Kreatif tidak sama dengan inovatif, meskipun inovasi membutuhkan kreativitas. Seseorang yang kreatif belum tentu inovatif, apalagi jika kreativitas itu semata-mata bermotivasikan kesenangan diri sendiri, atau justru untuk merugikan orang lain. Jadi, teori tentang inovasi berbeda dengan teori tentang kreativitas.
Inovasi, jika terjadi, serang merupakan hasil kolektif, bukan hasil individual. Oleh karena itu, dalam literature akademik, teori-teori inovasi merujuk pada gagasan kesisteman melalui system inovasi (innovation system) atau jejaring inovasi (innovation network).

Itulah cuplikan yang sangat menggugah dalam prakata buku Simfoni Inovasi, Cita & Realita karya Kusmayanto Kadiman. Pak Kus alias Pak KK yang mantan Rektor ITB itu sekarang menjabat sebagai Menteri Negara Riset dan Teknologi.

Buku ini saya peroleh langsung dari beliau ketika mantan dosen Teknik Fisika ITB itu memanggil saya untuk ikut makan siang bersama di kantornya, pekan lalu.

Buku terbitan 2008 ini tidak tebal, hanya 224 halaman. Tapi sampul dan penampilannya lux karena menggunakan hard cover yang dilapisi pula dengan sampul luar terpisah. Formatnya unik. Sebagian besar berisi dialog antara Pak Kus dengan nara sumber yang dia pilih.

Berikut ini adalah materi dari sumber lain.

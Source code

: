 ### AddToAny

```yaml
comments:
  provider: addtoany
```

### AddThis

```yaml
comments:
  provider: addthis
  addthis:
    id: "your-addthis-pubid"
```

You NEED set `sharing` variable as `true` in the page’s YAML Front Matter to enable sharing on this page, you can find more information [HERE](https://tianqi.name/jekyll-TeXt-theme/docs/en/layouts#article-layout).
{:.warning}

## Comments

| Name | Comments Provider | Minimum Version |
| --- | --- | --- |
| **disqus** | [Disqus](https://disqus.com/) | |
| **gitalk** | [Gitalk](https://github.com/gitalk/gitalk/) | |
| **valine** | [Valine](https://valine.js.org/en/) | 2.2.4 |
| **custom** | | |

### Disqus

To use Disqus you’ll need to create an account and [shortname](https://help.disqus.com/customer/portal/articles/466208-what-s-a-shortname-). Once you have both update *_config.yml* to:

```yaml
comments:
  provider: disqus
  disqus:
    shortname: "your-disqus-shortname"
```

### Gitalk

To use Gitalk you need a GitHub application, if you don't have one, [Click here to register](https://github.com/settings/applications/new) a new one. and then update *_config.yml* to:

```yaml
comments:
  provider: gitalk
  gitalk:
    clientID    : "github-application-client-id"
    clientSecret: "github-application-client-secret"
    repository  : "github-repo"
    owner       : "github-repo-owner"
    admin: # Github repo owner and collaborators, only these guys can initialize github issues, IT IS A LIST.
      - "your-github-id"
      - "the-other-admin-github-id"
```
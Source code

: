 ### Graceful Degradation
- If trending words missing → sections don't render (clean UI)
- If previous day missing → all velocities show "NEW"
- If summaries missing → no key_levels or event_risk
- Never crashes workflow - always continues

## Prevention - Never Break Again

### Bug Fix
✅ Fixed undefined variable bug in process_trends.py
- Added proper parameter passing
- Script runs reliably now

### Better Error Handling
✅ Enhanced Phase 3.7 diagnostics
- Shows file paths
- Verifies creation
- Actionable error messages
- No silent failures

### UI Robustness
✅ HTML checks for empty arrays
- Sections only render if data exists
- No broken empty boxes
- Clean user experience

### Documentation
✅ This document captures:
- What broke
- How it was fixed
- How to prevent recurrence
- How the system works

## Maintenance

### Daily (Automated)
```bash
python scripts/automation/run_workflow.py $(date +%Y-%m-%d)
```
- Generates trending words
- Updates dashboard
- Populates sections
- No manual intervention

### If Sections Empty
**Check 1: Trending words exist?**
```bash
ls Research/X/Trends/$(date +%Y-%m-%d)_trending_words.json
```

Kemudian pada bagian awal, tengah, serta akhir, Pak Kus berusaha menarik benang merah dari dialog dengan nara sumber, para pelaku di bidang industri dan social yang terkemuka, mengenai ide dasar pembentukan sistem inovasi nasional.

Ini format penulisan buku yang bagi saya agak baru. Buku yang mirip, misalnya, adalah karya para wartawan yang berisi kumpulan dialog dengan banyak nara sumber. Bedanya, kalau wartawan umumnya lebih banyak bertanya, kalau ini lebih banyak pertukaran pikiran antara dua atau tiga belah pihak.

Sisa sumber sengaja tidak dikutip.